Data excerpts
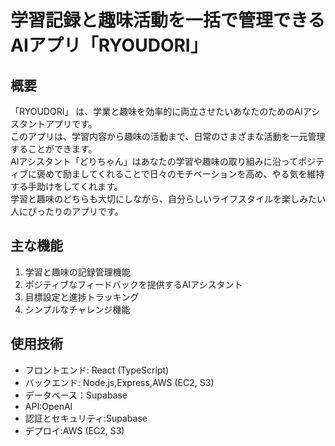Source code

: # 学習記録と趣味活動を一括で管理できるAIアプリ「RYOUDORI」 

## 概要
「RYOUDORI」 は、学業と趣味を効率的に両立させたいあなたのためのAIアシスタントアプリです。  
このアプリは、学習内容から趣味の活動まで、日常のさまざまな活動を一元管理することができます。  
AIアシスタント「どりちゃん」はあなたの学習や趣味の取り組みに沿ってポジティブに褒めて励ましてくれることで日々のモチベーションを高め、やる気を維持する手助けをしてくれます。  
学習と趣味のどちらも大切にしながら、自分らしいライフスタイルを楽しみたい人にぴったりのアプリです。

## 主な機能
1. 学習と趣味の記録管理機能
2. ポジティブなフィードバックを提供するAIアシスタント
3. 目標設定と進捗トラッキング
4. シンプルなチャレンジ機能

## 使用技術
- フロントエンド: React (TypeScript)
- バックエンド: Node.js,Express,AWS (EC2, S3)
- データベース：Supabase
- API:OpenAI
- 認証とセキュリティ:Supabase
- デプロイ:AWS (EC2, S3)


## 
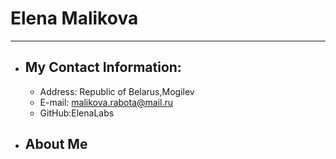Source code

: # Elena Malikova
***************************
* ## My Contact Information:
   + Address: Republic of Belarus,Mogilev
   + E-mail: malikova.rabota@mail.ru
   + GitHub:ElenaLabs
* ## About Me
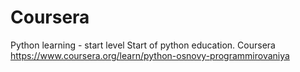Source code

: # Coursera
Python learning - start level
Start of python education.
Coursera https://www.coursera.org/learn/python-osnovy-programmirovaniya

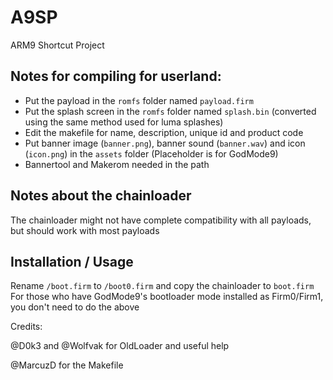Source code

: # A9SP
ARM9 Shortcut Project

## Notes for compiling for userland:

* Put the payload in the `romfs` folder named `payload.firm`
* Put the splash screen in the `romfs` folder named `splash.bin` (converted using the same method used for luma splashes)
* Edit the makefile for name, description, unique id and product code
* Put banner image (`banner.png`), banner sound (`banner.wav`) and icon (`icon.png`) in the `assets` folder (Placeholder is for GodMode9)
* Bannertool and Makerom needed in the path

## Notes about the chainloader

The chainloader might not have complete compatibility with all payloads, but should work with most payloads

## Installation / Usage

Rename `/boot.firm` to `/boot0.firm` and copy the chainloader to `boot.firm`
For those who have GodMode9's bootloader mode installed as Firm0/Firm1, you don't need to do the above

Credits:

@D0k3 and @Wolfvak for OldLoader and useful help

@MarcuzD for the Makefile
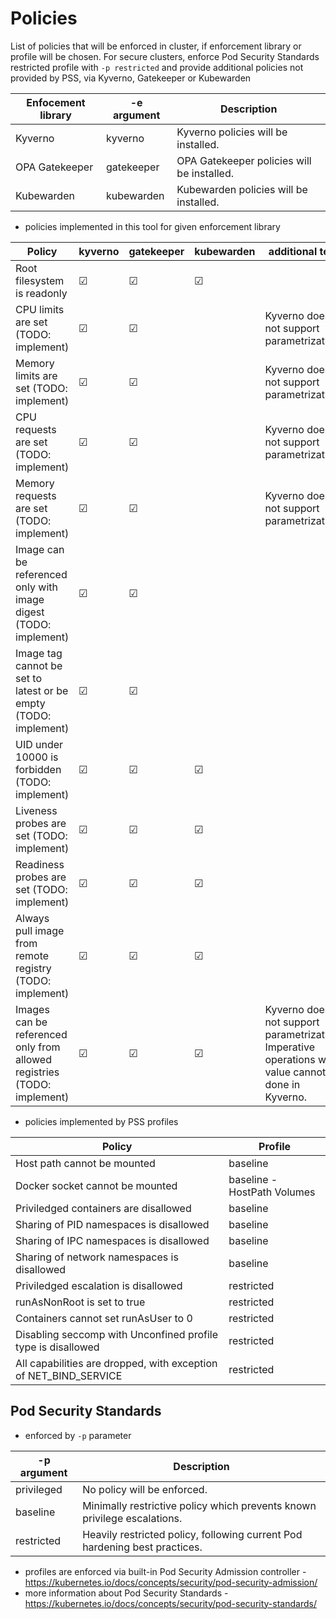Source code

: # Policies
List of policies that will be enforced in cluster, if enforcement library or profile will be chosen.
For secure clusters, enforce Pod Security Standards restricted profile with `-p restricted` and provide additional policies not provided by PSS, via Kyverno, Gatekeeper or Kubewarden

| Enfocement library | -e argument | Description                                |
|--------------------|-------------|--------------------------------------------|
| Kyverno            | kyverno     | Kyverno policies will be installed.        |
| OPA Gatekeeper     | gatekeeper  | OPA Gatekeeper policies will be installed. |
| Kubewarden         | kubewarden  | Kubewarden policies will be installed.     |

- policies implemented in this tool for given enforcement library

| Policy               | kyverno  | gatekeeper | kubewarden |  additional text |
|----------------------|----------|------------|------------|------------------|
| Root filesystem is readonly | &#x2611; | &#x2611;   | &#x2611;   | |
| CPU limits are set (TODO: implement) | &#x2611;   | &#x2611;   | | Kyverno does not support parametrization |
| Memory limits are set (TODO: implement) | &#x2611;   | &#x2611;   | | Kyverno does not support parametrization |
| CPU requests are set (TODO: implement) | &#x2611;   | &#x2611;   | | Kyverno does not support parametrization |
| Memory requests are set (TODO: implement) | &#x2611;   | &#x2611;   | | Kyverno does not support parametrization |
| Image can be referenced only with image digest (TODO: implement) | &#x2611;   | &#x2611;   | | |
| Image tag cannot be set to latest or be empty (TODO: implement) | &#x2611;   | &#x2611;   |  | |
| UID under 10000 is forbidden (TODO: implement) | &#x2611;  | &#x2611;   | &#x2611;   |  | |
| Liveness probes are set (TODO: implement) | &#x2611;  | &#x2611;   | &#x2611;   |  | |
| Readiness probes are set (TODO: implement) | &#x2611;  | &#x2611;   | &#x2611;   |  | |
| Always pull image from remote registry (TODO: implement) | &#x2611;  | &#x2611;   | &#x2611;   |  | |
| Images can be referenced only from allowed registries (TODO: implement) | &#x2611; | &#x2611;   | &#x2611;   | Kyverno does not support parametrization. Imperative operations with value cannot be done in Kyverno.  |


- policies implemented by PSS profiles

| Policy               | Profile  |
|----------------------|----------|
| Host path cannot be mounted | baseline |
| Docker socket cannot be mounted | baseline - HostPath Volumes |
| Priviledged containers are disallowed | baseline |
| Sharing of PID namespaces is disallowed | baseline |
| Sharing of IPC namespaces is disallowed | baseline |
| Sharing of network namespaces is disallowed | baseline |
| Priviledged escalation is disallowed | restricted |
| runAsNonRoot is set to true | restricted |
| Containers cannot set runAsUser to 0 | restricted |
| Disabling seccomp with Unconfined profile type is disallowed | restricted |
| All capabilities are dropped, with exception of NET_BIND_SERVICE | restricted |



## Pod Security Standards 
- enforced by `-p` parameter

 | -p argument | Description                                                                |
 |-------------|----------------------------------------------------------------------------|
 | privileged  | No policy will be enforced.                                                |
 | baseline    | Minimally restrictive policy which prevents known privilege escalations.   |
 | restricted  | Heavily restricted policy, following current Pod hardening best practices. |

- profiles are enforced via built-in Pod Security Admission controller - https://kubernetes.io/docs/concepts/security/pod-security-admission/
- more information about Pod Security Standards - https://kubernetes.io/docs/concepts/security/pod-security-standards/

Your task »
Copy out every entry above word for word; omit the images.

Answer space »
Source code

: # 学習記録と趣味活動を一括で管理できるAIアプリ「RYOUDORI」 

## 概要
「RYOUDORI」 は、学業と趣味を効率的に両立させたいあなたのためのAIアシスタントアプリです。  
このアプリは、学習内容から趣味の活動まで、日常のさまざまな活動を一元管理することができます。  
AIアシスタント「どりちゃん」はあなたの学習や趣味の取り組みに沿ってポジティブに褒めて励ましてくれることで日々のモチベーションを高め、やる気を維持する手助けをしてくれます。  
学習と趣味のどちらも大切にしながら、自分らしいライフスタイルを楽しみたい人にぴったりのアプリです。

## 主な機能
1. 学習と趣味の記録管理機能
2. ポジティブなフィードバックを提供するAIアシスタント
3. 目標設定と進捗トラッキング
4. シンプルなチャレンジ機能

## 使用技術
- フロントエンド: React (TypeScript)
- バックエンド: Node.js,Express,AWS (EC2, S3)
- データベース：Supabase
- API:OpenAI
- 認証とセキュリティ:Supabase
- デプロイ:AWS (EC2, S3)


## 
Source code

: # Elena Malikova
***************************
* ## My Contact Information:
   + Address: Republic of Belarus,Mogilev
   + E-mail: malikova.rabota@mail.ru
   + GitHub:ElenaLabs
* ## About Me
Source code

: # Coursera
Python learning - start level
Start of python education.
Coursera https://www.coursera.org/learn/python-osnovy-programmirovaniya

Source code

: # A9SP
ARM9 Shortcut Project

## Notes for compiling for userland:

* Put the payload in the `romfs` folder named `payload.firm`
* Put the splash screen in the `romfs` folder named `splash.bin` (converted using the same method used for luma splashes)
* Edit the makefile for name, description, unique id and product code
* Put banner image (`banner.png`), banner sound (`banner.wav`) and icon (`icon.png`) in the `assets` folder (Placeholder is for GodMode9)
* Bannertool and Makerom needed in the path

## Notes about the chainloader

The chainloader might not have complete compatibility with all payloads, but should work with most payloads

## Installation / Usage

Rename `/boot.firm` to `/boot0.firm` and copy the chainloader to `boot.firm`
For those who have GodMode9's bootloader mode installed as Firm0/Firm1, you don't need to do the above

Credits:

@D0k3 and @Wolfvak for OldLoader and useful help

@MarcuzD for the Makefile
Source code

: # Policies
List of policies that will be enforced in cluster, if enforcement library or profile will be chosen.
For secure clusters, enforce Pod Security Standards restricted profile with `-p restricted` and provide additional policies not provided by PSS, via Kyverno, Gatekeeper or Kubewarden

| Enfocement library | -e argument | Description                                |
|--------------------|-------------|--------------------------------------------|
| Kyverno            | kyverno     | Kyverno policies will be installed.        |
| OPA Gatekeeper     | gatekeeper  | OPA Gatekeeper policies will be installed. |
| Kubewarden         | kubewarden  | Kubewarden policies will be installed.     |

- policies implemented in this tool for given enforcement library

| Policy               | kyverno  | gatekeeper | kubewarden |  additional text |
|----------------------|----------|------------|------------|------------------|
| Root filesystem is readonly | &#x2611; | &#x2611;   | &#x2611;   | |
| CPU limits are set (TODO: implement) | &#x2611;   | &#x2611;   | | Kyverno does not support parametrization |
| Memory limits are set (TODO: implement) | &#x2611;   | &#x2611;   | | Kyverno does not support parametrization |
| CPU requests are set (TODO: implement) | &#x2611;   | &#x2611;   | | Kyverno does not support parametrization |
| Memory requests are set (TODO: implement) | &#x2611;   | &#x2611;   | | Kyverno does not support parametrization |
| Image can be referenced only with image digest (TODO: implement) | &#x2611;   | &#x2611;   | | |
| Image tag cannot be set to latest or be empty (TODO: implement) | &#x2611;   | &#x2611;   |  | |
| UID under 10000 is forbidden (TODO: implement) | &#x2611;  | &#x2611;   | &#x2611;   |  | |
| Liveness probes are set (TODO: implement) | &#x2611;  | &#x2611;   | &#x2611;   |  | |
| Readiness probes are set (TODO: implement) | &#x2611;  | &#x2611;   | &#x2611;   |  | |
| Always pull image from remote registry (TODO: implement) | &#x2611;  | &#x2611;   | &#x2611;   |  | |
| Images can be referenced only from allowed registries (TODO: implement) | &#x2611; | &#x2611;   | &#x2611;   | Kyverno does not support parametrization. Imperative operations with value cannot be done in Kyverno.  |


- policies implemented by PSS profiles

| Policy               | Profile  |
|----------------------|----------|
| Host path cannot be mounted | baseline |
| Docker socket cannot be mounted | baseline - HostPath Volumes |
| Priviledged containers are disallowed | baseline |
| Sharing of PID namespaces is disallowed | baseline |
| Sharing of IPC namespaces is disallowed | baseline |
| Sharing of network namespaces is disallowed | baseline |
| Priviledged escalation is disallowed | restricted |
| runAsNonRoot is set to true | restricted |
| Containers cannot set runAsUser to 0 | restricted |
| Disabling seccomp with Unconfined profile type is disallowed | restricted |
| All capabilities are dropped, with exception of NET_BIND_SERVICE | restricted |



## Pod Security Standards 
- enforced by `-p` parameter

 | -p argument | Description                                                                |
 |-------------|----------------------------------------------------------------------------|
 | privileged  | No policy will be enforced.                                                |
 | baseline    | Minimally restrictive policy which prevents known privilege escalations.   |
 | restricted  | Heavily restricted policy, following current Pod hardening best practices. |

- profiles are enforced via built-in Pod Security Admission controller - https://kubernetes.io/docs/concepts/security/pod-security-admission/
- more information about Pod Security Standards - https://kubernetes.io/docs/concepts/security/pod-security-standards/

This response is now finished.